Lisa K. Scheer, University of Missouri-Columbia

ABSTRACT -

This paper attempts to integrate two streams of pricing research dealing with perceived risk and assessments of "the deal" within the context of an expanded model based on the Dodds and Monroe (1985) model of perceived value. A sample of 245 consumers recorded their assessments of the value of the deal offered in a print advertisement, the perceived risk associated with the purchase, and their purchase intentions. The results indicate support for the basic expanded model.

INTRODUCTION

The marketing literature on pricing has been developing for over 20 years, beginning with Monroe's (1973) classic piece which established price as an important focus for both marketing practice and research. Since that time, much effort has been put into understanding consumer perceptions and response to pricing in a variety of contexts (e.g. Berkowitz and Walton 1980; Della Bitta, Monroe, and McGinnis 1981; Shimp and Bearden 1982; Burton and Lichtenstein 1988; Urbany, Bearden, and Weilbaker 1988; Mobley, Bearden, and Teel 1988; Lichtenstein, Burton, and Karson 1991; Grewal, Gotlieb, and Marmorstein 1994). This paper integrates two streams of pricing research regarding perceived risk and assessments of "the deal" within the context of the Dodds and Monroe (1985) model of perceived value. It also attempts to bring coherence to the numerous measures currently being used in pricing research. Finally, it offers a model for future testing and research.

THEORY

Model and Relationship to Previous Research

Much effort has been placed in the marketing literature on defining, measuring, and predicting consumer assessment of marketing communications. Dodds and Monroe (1985) propose a model of consumer evaluation of price, perceived quality, and perceived value. They suggest that consumer willingness to buy is affected by perceived value, and that perceived value is affected by both perceived quality and perceived monetary sacrifice. This model can be viewed, however, as including specific examples of broader concepts. We take a broader view in which perceived value results from an assessment of the tradeoff between: 1) the benefits the consumer receives in the deal at hand (one of which is product quality); and 2) the costs the consumer incurs to obtain those benefits (one of which is perceived monetary sacrifice). This perspective of benefits versus costs could potentially encompass many aspects relevant to the consumer evaluation process. Figure 1 depicts a general model of perceived value and purchase intention, an enhancement of the original Dodds and Monroe (1985) model. An examination of previous pricing studies suggests several possible "expected benefits" and "expected costs."

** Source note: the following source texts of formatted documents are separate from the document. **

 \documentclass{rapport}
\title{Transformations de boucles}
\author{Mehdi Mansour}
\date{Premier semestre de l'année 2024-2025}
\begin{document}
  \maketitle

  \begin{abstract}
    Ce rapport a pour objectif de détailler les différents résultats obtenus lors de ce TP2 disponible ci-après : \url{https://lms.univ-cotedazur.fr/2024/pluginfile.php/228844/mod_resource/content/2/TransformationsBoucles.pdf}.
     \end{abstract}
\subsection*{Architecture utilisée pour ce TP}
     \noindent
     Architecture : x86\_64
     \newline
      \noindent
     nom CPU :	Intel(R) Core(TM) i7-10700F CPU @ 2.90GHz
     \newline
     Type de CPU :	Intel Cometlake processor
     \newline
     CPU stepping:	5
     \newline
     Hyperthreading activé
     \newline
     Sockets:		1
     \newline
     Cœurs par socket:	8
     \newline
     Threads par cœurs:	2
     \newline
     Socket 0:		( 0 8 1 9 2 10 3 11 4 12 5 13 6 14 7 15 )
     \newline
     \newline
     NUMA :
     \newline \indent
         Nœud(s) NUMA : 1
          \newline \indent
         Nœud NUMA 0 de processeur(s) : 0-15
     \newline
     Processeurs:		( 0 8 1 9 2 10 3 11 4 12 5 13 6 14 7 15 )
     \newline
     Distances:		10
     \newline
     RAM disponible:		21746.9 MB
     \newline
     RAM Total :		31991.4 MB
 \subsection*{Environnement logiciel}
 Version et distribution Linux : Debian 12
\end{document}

Various potential benefits could be examined, such as perceived quality (Dodds and Monroe 1985). Other benefits previously examined include product features (Wheatly, Walton, and Chiu 1977) and "desirability" (Berkowitz and Walton 1980). All of these benefits are part of the overall product evaluation the consumer makes; in this study we examine overall product evaluation.

There are also a variety of potential costs, both tangible and intangible, that are associated with a product purchase. As for tangible costs, one could adopt the Dodds and Monroe (1985) approach and measure perceived monetary sacrifice, that is, the amount that must be paid to acquire the product. Alternatively, we chose to examine the monetary outlay relative to expectations, that is, the actual selling price minus the expected selling price. Prospect theory (Kahneman and Tversky 1979) argues that consumer evaluation and buying behavior could be impacted greatly by the extent to which the ultimate monetary outlay differs from the expected basis point. In addition, the work on perceived risk in marketing (Shimp and Bearden 1982; Grewal, Gotlieb, and Marmorstein 1994) suggests that a consumer forms perceptions regarding the intangible costs such as "psychic costs" in the form of anxiety, frustration, downtime, etc. as well as the performance and financial risk associated with a given product-price deal. Unlike the price, which is known with certainty and immediately paid, risk represents an uncertain, probabilistic potential future financial outlay. We therefore propose to examine how a broad expected benefit, product evaluation, and three cost factors C the monetary outlay relative to expectations, performance risk, and financial risk C affect consumer evaluation of the deal and likelihood of purchasing the product.

Measures

A variety of measures have addressed aspects regarding the assessment of the deal. However, there seems to be no consensus on the proper measures to use, and some scales appear to be measuring the same underlying construct. Numerous studies have examined how various presentations of price and product information impact consumer assessments of value and attitude toward the deal. For example, scales assessing the value of a deal have been used by a number of researchers under a number of names: "Value for the Money" (Berkowitz and Walton 1980); "Value of the Offer" (Della Bitta, Monroe, and McGinnis 1981); "Perceived Value of the Deal" (Burton and Lichtenstein 1988; Lichtenstein, Burton, and Karson 1991); "Perceived Offer Value" (Urbany, Bearden, and Weilbaker 1988; Mobley, Bearden, and Teel 1988). Other measures focusing on consumer attitude regarding an advertised offer have also been developed: "Perceived Savings" (Berkowitz and Walton 1980); "Attitude toward the Deal" (Burton and Lichtenstein 1988; Lichtenstein, Burton, and Karson 1991). The measures developed by Burton and Lichtenstein (1988) make a distinction between the cognitive and the affective dimensions of attitude toward the deal. We propose that these various scales all tap the same underlying construct: Overall evaluation of the deal. Thus, we include Evaluation of the deal in our model, and examine its effect on the consumers' reported purchase intention. The selected measures were not intended to encompass the entire set of constructs relevant to deal evaluation, but to build upon prior research and to sift and clarify the predominant measures previously used in pricing research. (See Appendix).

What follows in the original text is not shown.